What the exercise asks: Search the material for lines containing the word "have", and copy each one.

>>>

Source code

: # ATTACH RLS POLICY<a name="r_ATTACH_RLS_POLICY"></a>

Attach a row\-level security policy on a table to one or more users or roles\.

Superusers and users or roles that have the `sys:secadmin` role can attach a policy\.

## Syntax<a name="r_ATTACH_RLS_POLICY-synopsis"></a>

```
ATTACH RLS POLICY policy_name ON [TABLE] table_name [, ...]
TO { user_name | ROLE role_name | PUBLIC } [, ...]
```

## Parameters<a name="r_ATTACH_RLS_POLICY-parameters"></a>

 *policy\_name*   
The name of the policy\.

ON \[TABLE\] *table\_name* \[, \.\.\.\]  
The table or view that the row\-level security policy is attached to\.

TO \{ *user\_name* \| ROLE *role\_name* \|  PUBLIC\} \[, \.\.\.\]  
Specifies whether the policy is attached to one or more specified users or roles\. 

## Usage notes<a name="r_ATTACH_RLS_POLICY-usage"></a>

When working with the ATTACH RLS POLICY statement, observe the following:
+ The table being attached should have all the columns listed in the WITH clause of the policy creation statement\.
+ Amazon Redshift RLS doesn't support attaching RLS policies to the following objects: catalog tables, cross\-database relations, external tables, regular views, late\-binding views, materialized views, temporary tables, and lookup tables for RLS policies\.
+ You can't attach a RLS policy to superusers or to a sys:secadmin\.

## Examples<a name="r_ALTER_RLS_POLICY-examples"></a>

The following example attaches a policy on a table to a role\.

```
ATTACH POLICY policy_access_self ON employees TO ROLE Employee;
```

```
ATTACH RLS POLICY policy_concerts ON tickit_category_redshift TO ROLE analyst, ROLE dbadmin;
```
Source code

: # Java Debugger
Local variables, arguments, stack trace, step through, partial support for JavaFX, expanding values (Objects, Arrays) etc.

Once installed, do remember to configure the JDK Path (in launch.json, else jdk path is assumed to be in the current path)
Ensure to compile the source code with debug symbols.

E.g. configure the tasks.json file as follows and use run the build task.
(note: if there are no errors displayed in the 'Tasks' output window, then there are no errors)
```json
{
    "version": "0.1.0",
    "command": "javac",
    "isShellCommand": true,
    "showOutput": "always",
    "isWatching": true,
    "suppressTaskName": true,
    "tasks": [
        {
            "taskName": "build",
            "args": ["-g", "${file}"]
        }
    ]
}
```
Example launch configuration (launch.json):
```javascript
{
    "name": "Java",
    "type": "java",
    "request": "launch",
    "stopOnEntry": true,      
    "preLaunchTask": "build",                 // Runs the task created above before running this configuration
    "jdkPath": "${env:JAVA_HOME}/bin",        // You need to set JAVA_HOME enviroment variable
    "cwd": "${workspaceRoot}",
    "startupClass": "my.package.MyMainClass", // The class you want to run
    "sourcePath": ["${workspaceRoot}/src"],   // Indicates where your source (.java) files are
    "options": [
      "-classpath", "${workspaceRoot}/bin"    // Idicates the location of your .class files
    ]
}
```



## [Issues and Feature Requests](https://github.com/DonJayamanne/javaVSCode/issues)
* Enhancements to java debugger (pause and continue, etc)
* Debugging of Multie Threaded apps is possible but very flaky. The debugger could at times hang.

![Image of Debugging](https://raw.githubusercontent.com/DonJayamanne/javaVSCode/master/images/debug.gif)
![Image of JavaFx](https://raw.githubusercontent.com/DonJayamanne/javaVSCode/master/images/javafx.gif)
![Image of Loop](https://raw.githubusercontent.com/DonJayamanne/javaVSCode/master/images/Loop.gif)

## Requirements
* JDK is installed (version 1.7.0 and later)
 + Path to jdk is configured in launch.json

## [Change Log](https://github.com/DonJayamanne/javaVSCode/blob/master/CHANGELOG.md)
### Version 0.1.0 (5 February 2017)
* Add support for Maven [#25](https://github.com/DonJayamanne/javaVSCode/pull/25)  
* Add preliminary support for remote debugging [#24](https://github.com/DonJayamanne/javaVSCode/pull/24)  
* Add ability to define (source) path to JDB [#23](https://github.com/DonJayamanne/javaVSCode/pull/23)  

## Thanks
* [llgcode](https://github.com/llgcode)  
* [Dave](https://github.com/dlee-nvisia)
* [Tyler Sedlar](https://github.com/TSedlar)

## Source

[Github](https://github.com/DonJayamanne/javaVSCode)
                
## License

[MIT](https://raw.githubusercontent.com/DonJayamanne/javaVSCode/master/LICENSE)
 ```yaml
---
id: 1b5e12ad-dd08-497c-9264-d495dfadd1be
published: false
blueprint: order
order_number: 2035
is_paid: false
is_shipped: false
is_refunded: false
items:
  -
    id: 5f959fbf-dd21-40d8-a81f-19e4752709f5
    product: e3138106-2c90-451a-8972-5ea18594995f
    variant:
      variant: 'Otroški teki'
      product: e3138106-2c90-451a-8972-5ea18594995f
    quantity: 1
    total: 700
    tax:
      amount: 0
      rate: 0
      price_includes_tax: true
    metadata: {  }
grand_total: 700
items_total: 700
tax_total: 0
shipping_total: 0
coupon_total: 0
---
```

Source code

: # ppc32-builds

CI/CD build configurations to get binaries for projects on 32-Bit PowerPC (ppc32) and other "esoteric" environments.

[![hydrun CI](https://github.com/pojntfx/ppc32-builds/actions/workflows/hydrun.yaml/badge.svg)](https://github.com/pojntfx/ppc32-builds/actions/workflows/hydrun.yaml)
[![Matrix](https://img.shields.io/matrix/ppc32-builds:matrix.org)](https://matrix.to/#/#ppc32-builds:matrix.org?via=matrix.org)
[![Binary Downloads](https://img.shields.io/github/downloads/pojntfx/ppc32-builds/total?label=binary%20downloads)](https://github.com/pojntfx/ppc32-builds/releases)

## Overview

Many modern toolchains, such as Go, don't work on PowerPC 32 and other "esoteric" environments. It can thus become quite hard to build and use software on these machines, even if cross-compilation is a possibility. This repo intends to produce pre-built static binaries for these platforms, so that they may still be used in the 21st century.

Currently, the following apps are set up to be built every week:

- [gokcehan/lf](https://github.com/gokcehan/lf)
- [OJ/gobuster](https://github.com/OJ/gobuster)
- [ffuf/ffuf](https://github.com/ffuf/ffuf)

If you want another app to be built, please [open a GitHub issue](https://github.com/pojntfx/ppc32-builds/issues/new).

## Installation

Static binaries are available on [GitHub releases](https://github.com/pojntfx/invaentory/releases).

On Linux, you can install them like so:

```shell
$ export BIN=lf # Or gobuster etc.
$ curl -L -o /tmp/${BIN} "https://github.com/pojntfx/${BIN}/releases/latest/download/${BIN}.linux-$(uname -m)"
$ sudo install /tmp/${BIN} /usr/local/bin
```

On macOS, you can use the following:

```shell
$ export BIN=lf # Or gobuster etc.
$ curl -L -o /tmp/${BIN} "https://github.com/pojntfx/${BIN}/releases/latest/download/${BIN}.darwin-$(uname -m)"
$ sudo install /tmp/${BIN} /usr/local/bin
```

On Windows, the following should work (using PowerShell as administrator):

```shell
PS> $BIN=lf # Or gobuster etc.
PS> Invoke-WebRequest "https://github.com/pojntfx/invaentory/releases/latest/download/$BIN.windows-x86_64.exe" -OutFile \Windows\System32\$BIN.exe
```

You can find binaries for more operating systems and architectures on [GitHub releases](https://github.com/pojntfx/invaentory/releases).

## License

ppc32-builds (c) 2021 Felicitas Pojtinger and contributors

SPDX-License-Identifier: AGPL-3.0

<<<

Solution:
Superusers and users or roles that have the `sys:secadmin` role can attach a policy\.
+ The table being attached should have all the columns listed in the WITH clause of the policy creation statement\.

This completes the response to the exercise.